The syntax of X-2 is not based on tree structures as in human natural languages, but on a LIFO stack, similar to the Forth programming language and Jeffrey Henning's Fith. Its syntactic approach, however, is quite different from Fith, despite using a stack like Fith does. X-2 does not distinguish between nouns, verbs, adjectives and adverbs, but (like X-1) has only one single open word class encompassing all of these. It also features (again like X-1) a self-segregating morphology.
Credits go to Raymond A. Brown for suggesting the kind of syntax used in X-2 in a discussion in the CONLANG mailing list in February 2005.
X-2 is still very much under construction.
Phonology
X-2 lacks labial consonants and rounded vowels and thus can be spoken without moving the lips.
Consonants
Alveolar | Postalveolar | Velar | Glottal | |
Voiceless stops | t | k | ||
Voiced stops | d | g | ||
Voiceless fricatives | s | c | x | h |
Voiced fricatives | z | j | ||
Nasals | n | |||
Lateral | l | |||
Trill | r |
Vowels
Front | Central | Back | |
High | i | u [ɯ] | |
Mid | e | o [ɤ] | |
Low | a |
All vowels (including the back ones) are unrounded.
Morphology
X-2 is an isolating language; there are no derivational or inflectional affixes. The morphology used is self-segregating. Each morpheme is an alternating sequence of consonants and vowels beginning and ending with a consonant. Thus, there are no vowel clusters and no consonant clusters within morphemes. On the other hand, all morpheme boundaries are marked by a consonant following a consonant. For example, the phoneme sequence galakturjenistol can only be broken up into morphemes as galak-tur-jenis-tol.
Syntax
The syntax of X-2 is based on a stack, i. e. a data structure supporting only two basic operations. Imagine, for example, a stack of cards. You can either push an item onto the top of the stack, or pop the top item from the stack. The stack used in X-2 holds expressions which are either single lexemes or multiple lexemes connected by relationals (see below). An expression can be the equivalent of a word, a phrase, a clause or a whole sentence.
The stack-based syntax allows for many complicated syntactic rearrangements. Lexemes can be pushed onto the stack and left there for a long time before anything is done with them.

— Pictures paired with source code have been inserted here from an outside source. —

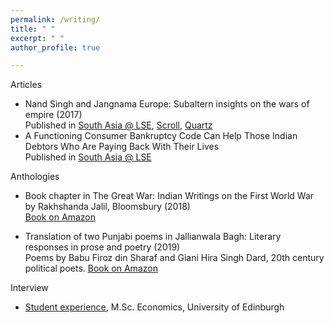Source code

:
 ```yaml
---
permalink: /writing/
title: " "
excerpt: " "
author_profile: true

---
```


Articles
- Nand Singh and Jangnama Europe: Subaltern insights on the wars of empire (2017) <br>
Published in [South Asia @ LSE](https://blogs.lse.ac.uk/southasia/2017/04/05/nand-singh-and-jangnamah-europe-subaltern-insights-on-the-wars-of-empire/),
        [Scroll](https://scroll.in/magazine/834046/death-holds-no-fear-for-us-a-sikh-soldiers-insights-into-the-horrors-of-world-war-i),
        [Quartz](https://qz.com/india/955222/glimpses-of-indias-colonial-wars-through-the-sikh-footsoldiers-poetry/)
- A Functioning Consumer Bankruptcy Code Can Help Those Indian Debtors Who Are Paying Back With Their Lives <br>
Published in [South Asia @ LSE](https://blogs.lse.ac.uk/southasia/2022/04/26/a-functioning-consumer-bankruptcy-code-can-help-those-indian-debtors-who-are-paying-back-with-their-lives/)


Anthologies 
- Book chapter in The Great War: Indian Writings on the First World War by Rakhshanda Jalil, Bloomsbury (2018) <br>
[Book on Amazon](https://www.amazon.co.uk/The-Great-War/dp/9388271262)

- Translation of two Punjabi poems in Jallianwala Bagh: Literary responses in prose and poetry (2019) <br>
Poems by Babu Firoz din Sharaf and Giani Hira Singh Dard, 20th century political poets. [Book on Amazon](https://www.amazon.co.uk/Jallianwala-Bagh-Literary-Responses-Poetry/dp/9386906929)


Interview

- [Student experience](https://www.ed.ac.uk/economics/postgraduate/scottish-graduate-programme-economics/prospective-students/why-study-with-us-msc/meet-our-phd-students/raman-chhina), M.Sc. Economics, University of Edinburgh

There are three classes of words in X-2. One are the lexemes, or content words. The lexemes of X-2 correspond to nouns, verbs, adjectives and adverbs in natural languages. Lexemes are pushed onto the stack. The lexemes are the only open word class in X-2.
The second class of words are the relationals, which express relations between lexemes. A relational pops expressions from the stack, combines them into a complex expression, and pushes that expression back onto the stack. The relationals can be likened to case endings and prepositions in human languages. However, they encode semantic roles rather than notions such as 'subject' or 'object'.
The third (and smallest) word class in X-2 are the stack operators. These do such things as duplicating the top item of the stack, swapping the topmost two items, and similar things.